Tosfos' second answer is that in the case of the husband's Hafarah, the Neder took effect for one moment (see Insights to 22:1), and thus the Chatas remains Kadosh. This answer does not apply to the Olah and Shelamim, since their Kedushah (after Hafarah) is unrelated to the Nezirus which took effect for one moment. The Kedushah of the Shelamim is not that of a Shalmei Nazir but that of an ordinary Shalmei Nedavah (even though it is eaten for only one day and not two days; see Insights to 24:1). Why, then, in the case of She'eilah are the Olah and Shelamim not Kadosh?
(b) This question is even stronger according to Beis Shamai, who maintains that Hekdesh made in error ("Hekdesh Ta'us") remains Hekdesh. Even if the person would not have sanctified the animals had he known that the Chacham would annul his Nezirus and he would not need the Korbanos, nevertheless the animals should remain Kadosh because Hekdesh made in error is Hekdesh! The Mishnah, however, implies that the Olah and Shelamim do not remain Kadosh once the person's Nezirus is repealed. (The RAMBAM (Hilchos Nezirus 9:8) apparently understands that the Mishnah indeed refers only to the Korban Chatas; see KEREN ORAH here. However, the other Rishonim do not differentiate between the Korbanos, and they imply that all of the Nazir's Korbanos become Chulin according to Beis Shamai.)
(a) There is a basic difference between Hafarah and She'eilah (Hatarah). In the case of Hafarah, the woman who made herself a Nazir still wants to be a Nazir. Her husband revoked her Nezirus against her will. Since she intended to accept Nezirus and the obligation to bring the Korbanos of Nezirus, it is assumed that she intended to bring the Korbanos as a Nedavah even if she cannot bring them as Korbenos Nezirus. In contrast, when a person has a Chacham annul his Neder, he shows that he did not want to accept Nezirus in the first place. In that case, it is assumed that he wanted neither the Nezirus nor the Korbanos or responsibility for the Korbanos, and he did not intend to bring the Korbanos as a Nedavah in the event that they could not be brought for the Nezirus. This is the reason why the Olah and Shelamim are not Kadosh according to Beis Hillel in the case of She'eilah.

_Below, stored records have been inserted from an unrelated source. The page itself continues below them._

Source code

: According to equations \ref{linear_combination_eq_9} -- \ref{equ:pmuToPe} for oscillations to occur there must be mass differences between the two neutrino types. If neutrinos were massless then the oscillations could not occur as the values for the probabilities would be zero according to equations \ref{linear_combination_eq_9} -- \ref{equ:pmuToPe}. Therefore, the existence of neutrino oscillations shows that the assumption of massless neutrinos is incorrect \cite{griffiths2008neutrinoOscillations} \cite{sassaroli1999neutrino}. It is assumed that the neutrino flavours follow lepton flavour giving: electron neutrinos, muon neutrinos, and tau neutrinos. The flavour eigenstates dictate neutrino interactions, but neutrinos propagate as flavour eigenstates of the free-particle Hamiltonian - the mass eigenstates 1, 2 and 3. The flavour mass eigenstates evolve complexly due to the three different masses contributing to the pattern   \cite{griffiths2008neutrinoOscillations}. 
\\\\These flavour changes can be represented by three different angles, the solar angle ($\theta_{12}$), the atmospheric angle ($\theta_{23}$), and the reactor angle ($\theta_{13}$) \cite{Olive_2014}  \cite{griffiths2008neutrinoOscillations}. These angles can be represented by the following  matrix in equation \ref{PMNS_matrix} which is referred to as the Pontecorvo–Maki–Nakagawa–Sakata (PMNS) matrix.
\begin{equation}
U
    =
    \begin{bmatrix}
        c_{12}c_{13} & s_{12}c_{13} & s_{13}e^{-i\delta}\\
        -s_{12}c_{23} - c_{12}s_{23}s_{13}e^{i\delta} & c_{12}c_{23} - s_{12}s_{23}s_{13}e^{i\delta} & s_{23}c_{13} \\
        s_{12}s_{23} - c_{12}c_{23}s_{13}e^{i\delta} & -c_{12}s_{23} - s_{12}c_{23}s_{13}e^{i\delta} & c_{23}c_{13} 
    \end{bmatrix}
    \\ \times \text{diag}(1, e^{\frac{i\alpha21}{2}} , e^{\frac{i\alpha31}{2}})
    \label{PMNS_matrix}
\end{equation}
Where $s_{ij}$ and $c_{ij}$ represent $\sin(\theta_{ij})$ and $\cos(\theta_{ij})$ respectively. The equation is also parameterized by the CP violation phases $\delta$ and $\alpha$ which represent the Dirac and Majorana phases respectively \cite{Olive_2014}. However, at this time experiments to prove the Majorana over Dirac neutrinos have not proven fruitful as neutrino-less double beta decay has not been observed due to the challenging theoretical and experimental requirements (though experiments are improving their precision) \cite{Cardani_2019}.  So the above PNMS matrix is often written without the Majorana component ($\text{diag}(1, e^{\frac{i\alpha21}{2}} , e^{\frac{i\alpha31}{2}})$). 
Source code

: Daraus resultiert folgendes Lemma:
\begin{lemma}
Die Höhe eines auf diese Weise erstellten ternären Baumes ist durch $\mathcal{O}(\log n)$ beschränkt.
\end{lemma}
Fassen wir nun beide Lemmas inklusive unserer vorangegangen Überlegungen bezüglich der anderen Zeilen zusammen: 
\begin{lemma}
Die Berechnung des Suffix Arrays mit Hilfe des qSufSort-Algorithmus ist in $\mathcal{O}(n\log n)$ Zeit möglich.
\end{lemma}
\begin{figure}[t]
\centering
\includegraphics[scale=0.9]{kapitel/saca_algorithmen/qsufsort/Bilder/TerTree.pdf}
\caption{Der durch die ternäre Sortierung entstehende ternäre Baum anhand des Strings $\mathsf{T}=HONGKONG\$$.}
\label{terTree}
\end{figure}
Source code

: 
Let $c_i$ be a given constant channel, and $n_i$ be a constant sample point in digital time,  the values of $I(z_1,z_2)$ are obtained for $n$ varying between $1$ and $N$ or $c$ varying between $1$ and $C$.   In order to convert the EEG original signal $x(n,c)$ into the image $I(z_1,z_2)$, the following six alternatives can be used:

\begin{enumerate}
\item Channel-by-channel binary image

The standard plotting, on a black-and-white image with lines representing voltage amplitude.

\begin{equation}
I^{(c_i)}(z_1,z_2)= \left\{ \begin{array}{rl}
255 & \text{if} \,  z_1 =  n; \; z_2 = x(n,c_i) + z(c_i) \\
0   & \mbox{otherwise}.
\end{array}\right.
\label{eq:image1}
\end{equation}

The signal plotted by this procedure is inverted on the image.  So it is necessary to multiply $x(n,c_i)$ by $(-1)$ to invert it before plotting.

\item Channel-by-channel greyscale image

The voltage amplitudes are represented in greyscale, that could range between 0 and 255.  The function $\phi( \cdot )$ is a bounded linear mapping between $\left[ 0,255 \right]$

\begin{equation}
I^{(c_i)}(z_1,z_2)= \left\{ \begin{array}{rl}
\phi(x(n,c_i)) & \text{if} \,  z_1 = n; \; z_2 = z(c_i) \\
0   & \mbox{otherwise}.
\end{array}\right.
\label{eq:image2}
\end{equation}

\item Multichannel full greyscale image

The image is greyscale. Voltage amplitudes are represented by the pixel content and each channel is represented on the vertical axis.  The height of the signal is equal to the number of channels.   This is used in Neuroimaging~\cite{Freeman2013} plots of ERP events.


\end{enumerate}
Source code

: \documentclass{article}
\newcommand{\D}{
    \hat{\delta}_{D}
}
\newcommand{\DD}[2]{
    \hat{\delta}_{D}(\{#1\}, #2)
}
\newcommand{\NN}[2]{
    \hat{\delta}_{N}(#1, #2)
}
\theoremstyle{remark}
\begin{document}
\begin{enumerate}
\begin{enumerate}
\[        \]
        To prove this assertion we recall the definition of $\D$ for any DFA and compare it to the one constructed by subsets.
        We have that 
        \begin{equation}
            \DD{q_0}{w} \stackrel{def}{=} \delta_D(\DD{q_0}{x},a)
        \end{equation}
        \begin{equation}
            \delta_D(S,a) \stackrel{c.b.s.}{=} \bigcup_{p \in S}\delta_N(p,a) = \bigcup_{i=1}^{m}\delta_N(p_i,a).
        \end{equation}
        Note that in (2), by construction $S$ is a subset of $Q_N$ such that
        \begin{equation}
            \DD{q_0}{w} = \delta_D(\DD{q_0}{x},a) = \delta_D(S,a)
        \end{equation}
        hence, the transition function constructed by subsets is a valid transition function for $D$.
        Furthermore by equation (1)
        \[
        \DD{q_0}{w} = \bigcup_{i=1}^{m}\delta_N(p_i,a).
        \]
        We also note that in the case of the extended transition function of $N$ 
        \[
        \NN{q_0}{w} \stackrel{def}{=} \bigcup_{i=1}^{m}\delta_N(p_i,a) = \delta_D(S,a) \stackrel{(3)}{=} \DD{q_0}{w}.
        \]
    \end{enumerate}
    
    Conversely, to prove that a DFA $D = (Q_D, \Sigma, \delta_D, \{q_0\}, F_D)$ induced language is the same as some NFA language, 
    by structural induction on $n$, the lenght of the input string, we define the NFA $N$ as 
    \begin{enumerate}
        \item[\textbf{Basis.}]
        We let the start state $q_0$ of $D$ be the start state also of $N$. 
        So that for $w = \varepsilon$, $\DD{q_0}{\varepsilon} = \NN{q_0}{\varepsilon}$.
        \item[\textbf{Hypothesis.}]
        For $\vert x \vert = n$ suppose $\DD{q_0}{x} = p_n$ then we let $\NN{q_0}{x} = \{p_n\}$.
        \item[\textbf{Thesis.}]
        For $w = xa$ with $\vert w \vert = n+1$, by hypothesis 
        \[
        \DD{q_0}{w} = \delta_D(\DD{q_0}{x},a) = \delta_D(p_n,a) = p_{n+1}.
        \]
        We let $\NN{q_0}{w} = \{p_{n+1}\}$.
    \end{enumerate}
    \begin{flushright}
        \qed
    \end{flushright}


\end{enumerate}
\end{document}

(b) According to Beis Shamai, who maintains that "Hekdesh Ta'us" remains Hekdesh, why are the Olah and Shelamim not Kadosh? Apparently, Tosfos relies on what he writes later (32b, DH v'Im Lav; see Insights there), where he explains that there are different levels of error. There is a Ta'us, an error, which is a total error, and there is a Ta'us which is a partial error. When a person seeks to annul his Nezirus (with She'eilah) because later developments cause him to regret his acceptance of the Nezirus, Beis Shamai rules that She'eilah of Nezirus is like She'eilah of Hekdesh and does not work. She'eilah is effective only because it renders a Neder into a Ta'us, but a Nazir Ta'us remains a Nazir according to Beis Shamai.
However, another type of Ta'us involves a greater degree of error: a person accepts upon himself Nezirus based on the assumption which unexpectedly turns out to be false (for example, a person accepts Nezirus based on the assumption that he has animals to bring as his Korbenos Nezirus, and then he discovers that his animals were stolen). Tosfos writes that in such a case even Beis Shamai agrees that the person is not a Nazir. Such an error is able to cause the annulment of the Nezirus even according to Beis Shamai.
The same distinction applies in the case of a person who designated animals as Korbanos under the assumption that he was a Nazir, and then he repealed his Nezirus (with She'eilah). Since he designated the animals only because he thought he was obligated as a Nazir to bring them, and now it turns out that he was not a Nazir and was not obligated to bring them, even Beis Shamai agrees that he is not Nazir and is not obligated to bring the Korbanos.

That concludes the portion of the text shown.